Toward a reverse splice()

By Jonathan Corbet
May 1, 2019

The splice() system call is, at its core, a write operation; it attempts to implement zero-copy I/O by moving pages from a pipe to a file. At the 2019 Linux Storage, Filesystem, and Memory-Management Summit, Miklos Szeredi described a nascent idea for rsplice() — a "reverse splice" system call. There were not a lot of definitive outcomes from this discussion, but one thing was clear: rsplice() needs a much better description (and some code posted) before the development community can begin to form an opinion on it.

A key aspect of splice() is that it works with up-to-date buffers of data, meaning that it moves pages already containing data obtained from some source. The reverse-splice operation would, instead, operate on empty buffers that need to be filled from somewhere. It would, in other words, be a read operation rather than a write. It could be used to fill buffers from a file and feed the result into a pipe, for example. One possible use case, he said, is user-space filesystems, which could use it to feed pages of file data into the kernel (and beyond) without copying the data. He thinks that the idea is "implementable", but was curious to hear what the other developers in the room thought about the idea.

Rik van Riel worried about page-lifecycle problems. Moving a page of data into the page cache (as rsplice() might do) is easy if there are no other users of the page, but what if other processes already have that page in their page tables? Szeredi responded that rsplice() can only work if the pages involved have not yet been activated, so no other references to them can exist.

Matthew Wilcox said that he knows of a use case from his time at Microsoft. It has to do with fetching pages of data from a remote server; there would be value in having an efficient way to place that data into the page cache. Doing this would require adding a recvpage() complement to the kernel's internal sendpage() method. He hoped that somebody within Microsoft would be able to speak more about this use case in the future.

Hugh Dickins, instead, recalled that Linus Torvalds has expressed regret about having introduced splice() in the first place. Torvalds thought that it was a great idea at the time, but few users have materialized since it was implemented. Adding new system calls that lack users only serves to increase the attack surface of the kernel, he said. There are few people who truly understand splice(), which has needed to be "corrected" numerous times over the years. An rsplice() call, he said, would likely have to go through the same process before it could be trusted.

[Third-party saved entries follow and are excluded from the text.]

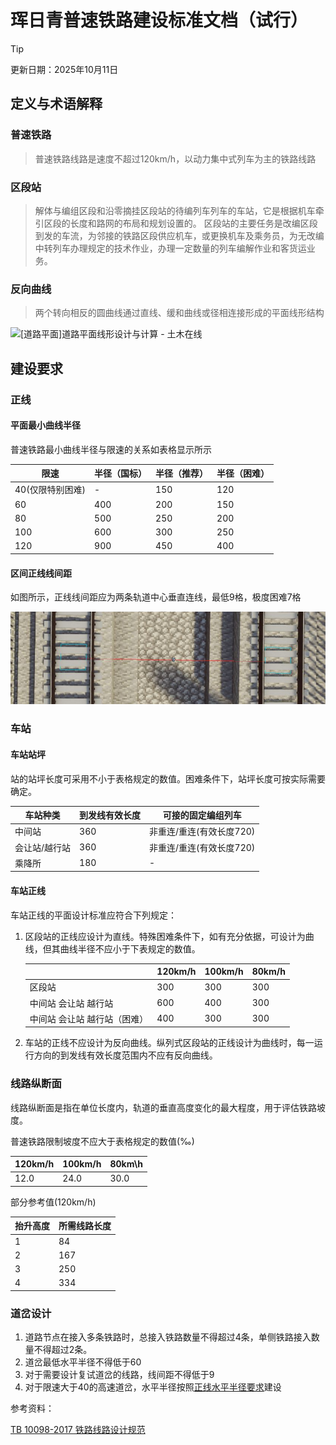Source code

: # 珲日青普速铁路建设标准文档（试行）

> [!tip]
> 更新日期：2025年10月11日

## 定义与术语解释

### 普速铁路

> 普速铁路线路是速度不超过120km/h，以动力集中式列车为主的铁路线路

### 区段站

> 解体与编组区段和沿零摘挂区段站的待编列车列车的车站，它是根据机车牵引区段的长度和路网的布局和规划设置的。 区段站的主要任务是改编区段到发的车流，为邻接的铁路区段供应机车，或更换机车及乘务员，为无改编中转列车办理规定的技术作业，办理一定数量的列车编解作业和客货运业务。

### 反向曲线

> 两个转向相反的圆曲线通过直线、缓和曲线或径相连接形成的平面线形结构

![[道路平面]道路平面线形设计与计算 - 土木在线](https://ts4.tc.mm.bing.net/th/id/OIP-C.Pb2CR4wNfm6RTavTaJV74wHaDw?rs=1&pid=ImgDetMain&o=7&rm=3)

## 建设要求

### 正线

#### 平面最小曲线半径

普速铁路最小曲线半径与限速的关系如表格显示所示

| 限速             | 半径（国标） | 半径（推荐） | 半径（困难） |
| ---------------- | ------------ | ------------ | ------------ |
| 40(仅限特别困难) | -            | 150          | 120          |
| 60               | 400          | 200          | 150          |
| 80               | 500          | 250          | 200          |
| 100              | 600          | 300          | 250          |
| 120              | 900          | 450          | 400          |

#### 区间正线线间距

如图所示，正线线间距应为两条轨道中心垂直连线，最低9格，极度困难7格

![image-20250914152918005](./railway.png)

### 车站

#### 车站站坪

站的站坪长度可采用不小于表格规定的数值。困难条件下，站坪长度可按实际需要确定。

| 车站种类      | 到发线有效长度 | 可接的固定编组列车       |
| ------------- | -------------- | ------------------------ |
| 中间站        | 360            | 非重连/重连(有效长度720) |
| 会让站/越行站 | 360            | 非重连/重连(有效长度720) |
| 乘降所        | 180            | -                        |

#### 车站正线

车站正线的平面设计标准应符合下列规定：

1. 区段站的正线应设计为直线。特殊困难条件下，如有充分依据，可设计为曲线，但其曲线半径不应小于下表规定的数值。

   |                              | 120km/h | 100km/h | 80km/h |
   | ---------------------------- | ------- | ------- | ------ |
   | 区段站                       | 300     | 300     | 300    |
   | 中间站 会让站 越行站         | 600     | 400     | 300    |
   | 中间站 会让站 越行站（困难） | 400     | 300     | 300    |

2. 车站的正线不应设计为反向曲线。纵列式区段站的正线设计为曲线时，每一运行方向的到发线有效长度范围内不应有反向曲线。

### 线路纵断面
线路纵断面是指在单位长度内，轨道的垂直高度变化的最大程度，用于评估铁路坡度。

普速铁路限制坡度不应大于表格规定的数值(‰)

| 120km/h | 100km/h | 80km\h |
| ------- | ------- | ------ |
| 12.0    | 24.0    | 30.0   |

部分参考值(120km/h)

| 抬升高度 | 所需线路长度 |
| -------- | ------------ |
| 1        | 84           |
| 2        | 167          |
| 3        | 250          |
| 4        | 334          |

### 道岔设计

1. 道路节点在接入多条铁路时，总接入铁路数量不得超过4条，单侧铁路接入数量不得超过2条。
2. 道岔最低水平半径不得低于60
3. 对于需要设计复试道岔的线路，线间距不得低于9
4. 对于限速大于40的高速道岔，水平半径按照[正线水平半径要求](/standard/standard?id=平面最小曲线半径)建设

参考资料：

[TB 10098-2017 铁路线路设计规范](https://www.doc88.com/p-0863886835599.html)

From there the discussion wandered in various directions. There was some questioning of the value of zero-copy interfaces in general, but it does seem to offer benefits on systems with high-bandwidth adapters and huge pages. There was a fair amount of confusion about how rsplice() differs from splice(), perhaps driving home the point that not many people fully understand splice() in the first place. What is needed, it was agreed, was a well-defined use case for this new system call that would help to nail down what it actually does. Then, if an implementation appears shortly thereafter, it will be possible to have a more informed discussion on whether the whole thing makes sense.

Index entries for this article
Kernel	splice()
Conference	Storage, Filesystem, and Memory-Management Summit/2019

Toward a reverse splice()

Posted May 2, 2019 0:14 UTC (Thu) by wahern (subscriber, #37304) [Link]

> Torvalds thought that it was a great idea at the time, but few users have materialized since it was implemented.

Because moving a page of data from userspace without processing that data in any manner is a rather esoteric operation, especially in a monolithic kernel where such work is generally performed by in-kernel device drivers.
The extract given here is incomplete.